Has the form of a cylindrical tube, slightly curved, and open at both ends; one extremity closed by four trapezoidal valves attached to the inner margin, the other end closed by a membrane. The annular ribs which separate the compartments show its progressive growth. Found buried so deeply in the fat of marine animals, particularly whales, that only the operculum and the upper part of the tube are visible. Shell rather elevated, sub-cylindrical, the partitions rather small and indented; the spaces or compartments almost quadrilateral; the inferior much more narrow than the others; the apertures equal and circular; the membrane which closes the superior forming a tube between the four almost equal valves of the operculum.

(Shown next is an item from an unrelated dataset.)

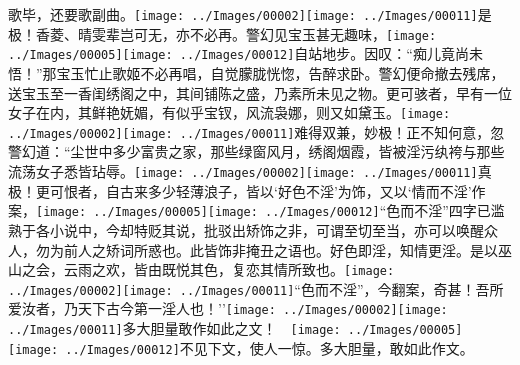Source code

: 歌毕，还要歌副曲。{\texttt{[image: ../Images/00002]}\texttt{[image: ../Images/00011]}\footnotesize \kaishu 是极！香菱、晴雯辈岂可无，亦不必再。}警幻见宝玉甚无趣味，{\texttt{[image: ../Images/00005]}\texttt{[image: ../Images/00012]}\footnotesize \kaishu 自站地步。}因叹：``痴儿竟尚未悟！''那宝玉忙止歌姬不必再唱，自觉朦胧恍惚，告醉求卧。警幻便命撤去残席，送宝玉至一香闺绣阁之中，其间铺陈之盛，乃素所未见之物。更可骇者，早有一位女子在内，其鲜艳妩媚，有似乎宝钗，风流袅娜，则又如黛玉。{\texttt{[image: ../Images/00002]}\texttt{[image: ../Images/00011]}\footnotesize \kaishu 难得双兼，妙极！}正不知何意，忽警幻道：``尘世中多少富贵之家，那些绿窗风月，绣阁烟霞，皆被淫污纨袴与那些流荡女子悉皆玷辱。{\texttt{[image: ../Images/00002]}\texttt{[image: ../Images/00011]}\footnotesize \kaishu 真极！}更可恨者，自古来多少轻薄浪子，皆以`好色不淫'为饰，又以`情而不淫'作案，{\texttt{[image: ../Images/00005]}\texttt{[image: ../Images/00012]}\footnotesize \kaishu ``色而不淫''四字已滥熟于各小说中，今却特贬其说，批驳出矫饰之非，可谓至切至当，亦可以唤醒众人，勿为前人之矫词所惑也。}此皆饰非掩丑之语也。好色即淫，知情更淫。是以巫山之会，云雨之欢，皆由既悦其色，复恋其情所致也。{\texttt{[image: ../Images/00002]}\texttt{[image: ../Images/00011]}\footnotesize \kaishu ``色而不淫''，今翻案，奇甚！}吾所爱汝者，乃天下古今第一淫人也！''{{\texttt{[image: ../Images/00002]}\texttt{[image: ../Images/00011]}\footnotesize \kaishu 多大胆量敢作如此之文！　}\texttt{[image: ../Images/00005]}\texttt{[image: ../Images/00012]}\footnotesize \kaishu 不见下文，使人一惊。多大胆量，敢如此作文。}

T. balænarum. The Whale Tubicinella.

Tubular, with transverse ribs, and a ring-shaped margin; operculum bottle-shaped.

2. Coronula. Three species.

Found imbedded in the skin of whales and other marine animals, though not generally at so great a depth as the Tubicinella. Shell in form a little variable and without trace of support; the coronary part formed of six pieces, as in those properly called Balanus, but more regularly disposed in a manner to imitate a kind of crown or tube; spaces alternately hollowed and saliant; operculum not articulated, composed of two pairs of small, level, delicate valves, joined at the aperture of the tube by a considerable membranous part, leaving a passage for the cirrhous appendages of the animal.

Coronula testudinaria.

C. balænarum.

C. diadema.

C. quinquevalvis.

C. testudinaria. The Tortoise Coronula.